Keywords: children, family, school, sleep bruxism, headache, migraine, chronic migraine, episodic migraine, severe migraine, neurology, temporomandibular disorders (TMD), primary headache, and orofacial pain.
A recent study aimed to identify potential predictors of self-reported sleep bruxism (SB) within children’s family and school environments. Researchers investigated the relation between the potential predictors and SB. After a 10-item questionnaire was given to 65 children, the only two weak predictors of self-reported SB were having divorced parents and not falling asleep easily. Although weak, these predictors are important in identifying sleep bruxism in children. Dr. Stan Farrell, whose office is located in Scottsdale, Arizona, focuses on the treatment of all types of headaches caused by sleep bruxism. Dr. Farrell is Board Certified and a member of the American Headache Society and a Diplomate with the American Board of Orofacial Pain, making him one of the best choices for your migraine headache treatment. If you, your child, or someone you know suffers from migraines or headaches, schedule an appointment with Dr. Farrell at AZ TMJ today. www.az-tmj.com
Debora Rossi, Dr PFSc/Daniele Manfredini, DDS, PhD
Aims: To identify potential predictors of self-reported sleep bruxism (SB) within children’s family and school environments. Methods: A total of 65 primary school children (55.4% males, mean age 9.3 ± 1.9 years) were administered a 10-item questionnaire investigating the prevalence of self-reported SB as well as nine family and school-related potential bruxism predictors. Regression analyses were performed to assess the correlation between the potential predictors and SB. Results: A positive answer to the self-reported SB item was endorsed by 18.8% of subjects, with no sex differences.

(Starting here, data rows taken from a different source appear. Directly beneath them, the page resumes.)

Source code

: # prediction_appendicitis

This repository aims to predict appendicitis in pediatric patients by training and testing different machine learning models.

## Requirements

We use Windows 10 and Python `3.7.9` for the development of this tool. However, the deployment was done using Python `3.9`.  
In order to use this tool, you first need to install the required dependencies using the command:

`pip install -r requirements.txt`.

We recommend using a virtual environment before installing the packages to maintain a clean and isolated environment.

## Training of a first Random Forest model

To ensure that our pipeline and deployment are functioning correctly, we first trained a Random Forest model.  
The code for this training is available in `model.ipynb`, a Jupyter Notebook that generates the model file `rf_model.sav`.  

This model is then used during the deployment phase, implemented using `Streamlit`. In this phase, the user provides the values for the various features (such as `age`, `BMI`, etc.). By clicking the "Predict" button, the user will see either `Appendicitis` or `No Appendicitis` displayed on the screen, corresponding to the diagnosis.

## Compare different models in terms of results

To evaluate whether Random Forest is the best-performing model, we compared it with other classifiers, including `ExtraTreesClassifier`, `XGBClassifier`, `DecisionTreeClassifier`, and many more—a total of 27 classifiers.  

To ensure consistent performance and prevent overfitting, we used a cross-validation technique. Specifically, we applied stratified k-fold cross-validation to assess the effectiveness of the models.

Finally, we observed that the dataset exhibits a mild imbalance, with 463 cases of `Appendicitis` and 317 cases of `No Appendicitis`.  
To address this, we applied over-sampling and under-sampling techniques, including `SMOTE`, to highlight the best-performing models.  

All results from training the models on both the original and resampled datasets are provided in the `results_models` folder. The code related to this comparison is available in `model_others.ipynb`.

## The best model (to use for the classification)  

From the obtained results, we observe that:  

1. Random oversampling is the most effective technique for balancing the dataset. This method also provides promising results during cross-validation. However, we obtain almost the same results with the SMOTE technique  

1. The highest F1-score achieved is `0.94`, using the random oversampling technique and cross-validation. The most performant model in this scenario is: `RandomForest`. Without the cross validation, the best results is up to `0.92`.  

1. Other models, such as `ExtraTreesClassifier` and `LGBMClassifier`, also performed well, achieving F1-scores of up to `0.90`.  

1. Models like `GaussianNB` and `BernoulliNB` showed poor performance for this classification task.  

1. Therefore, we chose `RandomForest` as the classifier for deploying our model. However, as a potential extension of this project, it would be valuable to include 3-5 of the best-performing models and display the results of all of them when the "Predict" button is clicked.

Multiple variable regression analysis identified a final model showing that having divorced parents and not falling asleep easily were the only two weak predictors of self-reported SB. The percentage of explained variance for SB by the final multiple regression model was 13.3% (Nagelkerke’s R2 = 0.133). While having a high specificity and a good negative predictive value, the model showed unacceptable sensitivity and positive predictive values. The resulting accuracy to predict the presence of self-reported SB was 73.8%. Conclusion: The present investigation suggested that, among family and school-related matters, having divorced parents and not falling asleep easily were two predictors, even if weak, of a child’s self-report of SB.